Science and Science Fiction

    As a science fiction writer I'm constantly in a balancing act of making my book as scientifically accurate as possible but also making it fast paced and entertaining. On one hand you want the story to sound plausible for the future and on the other there are so many, many reasons why sci-fi concepts wouldn't work or wouldn't work with any rational degree of efficiency. 

    I do a lot of research for my book. Terraforming Mars is a big part of it; in my story humans fast track the lengthy process of terraforming, which would take thousands of years, by harvesting the atmosphere from another life supporting planet. The obvious catch with this is transporting the massive amount of resources across megaparsecs dividing Mars and the theoretical planet would be even less efficient. So I took some artistic licenses and came up with currents in space which work with the curvature of spacetime. If I can come up with yet undiscovered alien concepts I have more believable freedom to do such things.

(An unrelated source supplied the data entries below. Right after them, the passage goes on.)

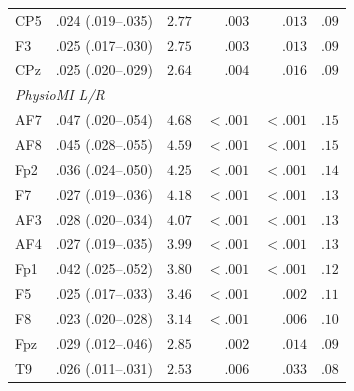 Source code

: \begin{table}[ht]
\begin{tabular}{llrrrr}
CP5 & .024 (.019--.035) & $2.77$ & $.003$ & $.013$ & $.09$ \\
F3 & .025 (.017--.030) & $2.75$ & $.003$ & $.013$ & $.09$ \\
CPz & .025 (.020--.029) & $2.64$ & $.004$ & $.016$ & $.09$ \\
\midrule \multicolumn{6}{l}{\textit{PhysioMI L/R}} \\
AF7 & .047 (.020--.054) & $4.68$ & $< .001$ & $< .001$ & $.15$ \\
AF8 & .045 (.028--.055) & $4.59$ & $< .001$ & $< .001$ & $.15$ \\
Fp2 & .036 (.024--.050) & $4.25$ & $< .001$ & $< .001$ & $.14$ \\
F7 & .027 (.019--.036) & $4.18$ & $< .001$ & $< .001$ & $.13$ \\
AF3 & .028 (.020--.034) & $4.07$ & $< .001$ & $< .001$ & $.13$ \\
AF4 & .027 (.019--.035) & $3.99$ & $< .001$ & $< .001$ & $.13$ \\
Fp1 & .042 (.025--.052) & $3.80$ & $< .001$ & $< .001$ & $.12$ \\
F5 & .025 (.017--.033) & $3.46$ & $< .001$ & $.002$ & $.11$ \\
F8 & .023 (.020--.028) & $3.14$ & $< .001$ & $.006$ & $.10$ \\
Fpz & .029 (.012--.046) & $2.85$ & $.002$ & $.014$ & $.09$ \\
T9 & .026 (.011--.031) & $2.53$ & $.006$ & $.033$ & $.08$ \\
\bottomrule
\end{tabular}
\end{table}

    Of course scientists in the field will always be able to argue otherwise; it is science fiction after all. I've been reading an excellent book "The Physics of Star Trek" by Lawrence M. Krauss that goes over concepts in the popular television series and explains what it would take to make them work. Oftentimes this means an absurd amount of energy. It's substantially helped me anchor my far out ideas with reality and I strongly recommend reading it for sci-fi writers.